What is expected
Print word for word the first line of the records below and every following line through the one containing "Load number 3"; print nothing else.

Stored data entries
***

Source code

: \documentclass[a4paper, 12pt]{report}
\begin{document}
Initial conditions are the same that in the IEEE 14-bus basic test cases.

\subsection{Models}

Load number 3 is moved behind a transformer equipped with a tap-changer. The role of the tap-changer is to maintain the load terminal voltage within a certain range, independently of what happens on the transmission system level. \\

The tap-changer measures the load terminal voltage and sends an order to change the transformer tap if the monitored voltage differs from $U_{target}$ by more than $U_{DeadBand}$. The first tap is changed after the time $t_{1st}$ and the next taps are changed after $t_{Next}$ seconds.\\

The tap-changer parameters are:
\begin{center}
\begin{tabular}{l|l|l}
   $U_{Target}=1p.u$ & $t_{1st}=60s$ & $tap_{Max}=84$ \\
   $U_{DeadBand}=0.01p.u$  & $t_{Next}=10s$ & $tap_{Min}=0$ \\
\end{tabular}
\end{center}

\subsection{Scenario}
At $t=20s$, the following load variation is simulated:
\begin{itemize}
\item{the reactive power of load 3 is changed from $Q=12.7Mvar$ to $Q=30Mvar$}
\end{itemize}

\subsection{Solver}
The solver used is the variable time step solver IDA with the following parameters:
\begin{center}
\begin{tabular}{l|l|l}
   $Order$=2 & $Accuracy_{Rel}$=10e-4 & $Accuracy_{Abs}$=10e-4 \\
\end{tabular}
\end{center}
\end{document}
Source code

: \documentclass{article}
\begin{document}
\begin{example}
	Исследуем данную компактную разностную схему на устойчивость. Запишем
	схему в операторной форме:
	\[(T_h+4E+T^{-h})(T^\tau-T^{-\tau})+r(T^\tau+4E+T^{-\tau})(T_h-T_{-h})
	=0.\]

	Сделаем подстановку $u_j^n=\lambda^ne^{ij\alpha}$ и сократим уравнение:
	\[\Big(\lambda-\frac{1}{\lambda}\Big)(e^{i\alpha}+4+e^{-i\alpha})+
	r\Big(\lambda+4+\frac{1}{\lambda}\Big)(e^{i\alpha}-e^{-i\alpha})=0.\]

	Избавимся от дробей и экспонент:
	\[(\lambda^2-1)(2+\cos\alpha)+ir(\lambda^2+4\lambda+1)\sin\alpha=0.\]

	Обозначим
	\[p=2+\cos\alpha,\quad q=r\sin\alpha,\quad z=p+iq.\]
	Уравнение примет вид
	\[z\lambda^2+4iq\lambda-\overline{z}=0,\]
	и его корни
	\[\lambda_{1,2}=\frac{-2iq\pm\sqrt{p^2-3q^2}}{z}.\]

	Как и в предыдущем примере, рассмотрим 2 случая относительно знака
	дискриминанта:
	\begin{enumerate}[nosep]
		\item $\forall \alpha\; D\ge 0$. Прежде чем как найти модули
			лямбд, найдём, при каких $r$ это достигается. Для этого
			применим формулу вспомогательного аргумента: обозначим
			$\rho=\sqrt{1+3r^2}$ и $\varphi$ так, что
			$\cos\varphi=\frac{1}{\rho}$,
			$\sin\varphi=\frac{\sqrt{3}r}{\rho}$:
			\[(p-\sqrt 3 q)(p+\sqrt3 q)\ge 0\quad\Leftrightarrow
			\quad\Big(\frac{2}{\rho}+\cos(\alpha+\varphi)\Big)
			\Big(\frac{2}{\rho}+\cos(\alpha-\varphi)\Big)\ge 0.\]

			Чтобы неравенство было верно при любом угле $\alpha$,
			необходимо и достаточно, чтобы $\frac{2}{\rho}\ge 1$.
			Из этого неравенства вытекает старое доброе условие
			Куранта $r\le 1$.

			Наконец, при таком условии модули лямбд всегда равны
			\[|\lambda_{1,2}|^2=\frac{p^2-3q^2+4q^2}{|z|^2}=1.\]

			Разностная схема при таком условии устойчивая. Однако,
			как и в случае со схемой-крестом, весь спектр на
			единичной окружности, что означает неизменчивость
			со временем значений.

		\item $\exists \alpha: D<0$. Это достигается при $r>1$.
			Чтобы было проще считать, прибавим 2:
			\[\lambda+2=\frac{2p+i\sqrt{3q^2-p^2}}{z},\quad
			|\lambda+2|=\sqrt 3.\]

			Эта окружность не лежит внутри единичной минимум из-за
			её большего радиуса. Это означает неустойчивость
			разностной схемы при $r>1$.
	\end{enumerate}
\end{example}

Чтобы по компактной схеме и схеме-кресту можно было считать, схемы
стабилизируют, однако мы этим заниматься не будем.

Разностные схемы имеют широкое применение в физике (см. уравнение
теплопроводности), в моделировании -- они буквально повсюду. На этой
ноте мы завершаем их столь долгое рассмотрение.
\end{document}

***

Exercise output
Source code

: \documentclass[a4paper, 12pt]{report}
\begin{document}
Initial conditions are the same that in the IEEE 14-bus basic test cases.

\subsection{Models}

Load number 3 is moved behind a transformer equipped with a tap-changer. The role of the tap-changer is to maintain the load terminal voltage within a certain range, independently of what happens on the transmission system level. \\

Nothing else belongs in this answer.